Los apodos pueden entonces servir para identificar y diferenciar a los actores políticos, facilitando su reconocimiento y su memoria. Por ejemplo, se le dice “El Libertador” a Simón Bolívar, por su papel en la independencia de varios países sudamericanos, como se le denomina la Tortuga, al presidente de Venezuela, Nicolás Maduro, por su lentitud y su caparazón, además de ser un animal longevo y resistente, pero también vulnerable y torpe como muchas de nuestras actuales autoridades.

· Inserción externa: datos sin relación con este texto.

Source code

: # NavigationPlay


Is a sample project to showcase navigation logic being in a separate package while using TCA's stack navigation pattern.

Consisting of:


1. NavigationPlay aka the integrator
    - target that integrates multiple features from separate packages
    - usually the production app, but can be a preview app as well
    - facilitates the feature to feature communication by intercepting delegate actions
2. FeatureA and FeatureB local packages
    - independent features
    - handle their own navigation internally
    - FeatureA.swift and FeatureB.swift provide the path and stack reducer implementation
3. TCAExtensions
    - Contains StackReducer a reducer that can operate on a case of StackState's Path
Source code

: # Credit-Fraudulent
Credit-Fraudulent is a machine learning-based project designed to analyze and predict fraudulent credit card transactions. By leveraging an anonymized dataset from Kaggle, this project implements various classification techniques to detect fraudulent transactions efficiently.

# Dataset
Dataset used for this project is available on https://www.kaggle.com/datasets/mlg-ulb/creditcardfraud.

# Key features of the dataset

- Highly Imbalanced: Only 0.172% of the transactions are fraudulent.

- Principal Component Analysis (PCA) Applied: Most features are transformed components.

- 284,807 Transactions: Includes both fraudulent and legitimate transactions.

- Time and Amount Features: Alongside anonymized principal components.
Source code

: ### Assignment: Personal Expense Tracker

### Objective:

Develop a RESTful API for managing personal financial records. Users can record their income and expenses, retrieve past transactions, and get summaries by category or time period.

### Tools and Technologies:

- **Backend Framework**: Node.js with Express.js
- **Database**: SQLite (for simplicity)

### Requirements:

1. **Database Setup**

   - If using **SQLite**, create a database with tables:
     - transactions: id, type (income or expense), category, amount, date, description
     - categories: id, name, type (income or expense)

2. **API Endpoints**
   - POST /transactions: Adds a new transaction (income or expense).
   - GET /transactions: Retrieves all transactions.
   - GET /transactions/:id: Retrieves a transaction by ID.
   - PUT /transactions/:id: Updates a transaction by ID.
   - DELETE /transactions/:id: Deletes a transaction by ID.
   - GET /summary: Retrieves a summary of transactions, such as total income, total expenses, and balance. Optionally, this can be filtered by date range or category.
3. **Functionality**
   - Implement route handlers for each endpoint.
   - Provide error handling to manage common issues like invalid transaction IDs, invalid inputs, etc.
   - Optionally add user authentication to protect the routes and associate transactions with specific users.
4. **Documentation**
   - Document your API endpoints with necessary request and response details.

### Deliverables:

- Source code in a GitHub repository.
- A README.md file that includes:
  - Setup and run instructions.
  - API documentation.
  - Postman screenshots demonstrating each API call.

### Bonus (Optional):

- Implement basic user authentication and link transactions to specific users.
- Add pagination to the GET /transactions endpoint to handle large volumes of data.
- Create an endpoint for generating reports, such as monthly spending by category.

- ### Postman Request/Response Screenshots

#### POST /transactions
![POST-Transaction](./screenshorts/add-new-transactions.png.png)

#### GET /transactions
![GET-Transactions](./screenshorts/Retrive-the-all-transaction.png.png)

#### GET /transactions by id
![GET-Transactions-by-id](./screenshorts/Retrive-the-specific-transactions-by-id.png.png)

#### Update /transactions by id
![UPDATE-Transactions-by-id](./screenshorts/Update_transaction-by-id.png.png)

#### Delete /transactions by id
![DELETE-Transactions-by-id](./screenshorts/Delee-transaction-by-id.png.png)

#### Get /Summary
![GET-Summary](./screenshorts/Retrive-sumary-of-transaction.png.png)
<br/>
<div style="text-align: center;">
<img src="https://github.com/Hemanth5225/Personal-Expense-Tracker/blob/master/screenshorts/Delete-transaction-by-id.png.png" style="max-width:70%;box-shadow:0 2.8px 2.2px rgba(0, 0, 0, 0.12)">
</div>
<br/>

Los apodos políticos entonces pueden generar simpatía o antipatía, confianza o desconfianza, adhesión o rechazo, pero por si solos no bastan para destruir o generar posibilidades. Están sujetos y mucho a las circunstancias políticas, a la personalidad de los personajes y a los gestos y lemas, como por ejemplo ocurrió con Alan García cuyo apodo (“Caballo loco”), no era muy simpático o atractivo que digamos, aspecto negativo que pudo superar colocando en el escenario político lemas y emociones que apuntaban más a la sicología mayoritaria del elector peruano que se guía más por emociones que razones, votando generalmente por aquellos que consideran el “mal menor”. Y si no recordemos que Barnechea se atracó con un chicharon, en tanto la patada de Alan no paso a mayores.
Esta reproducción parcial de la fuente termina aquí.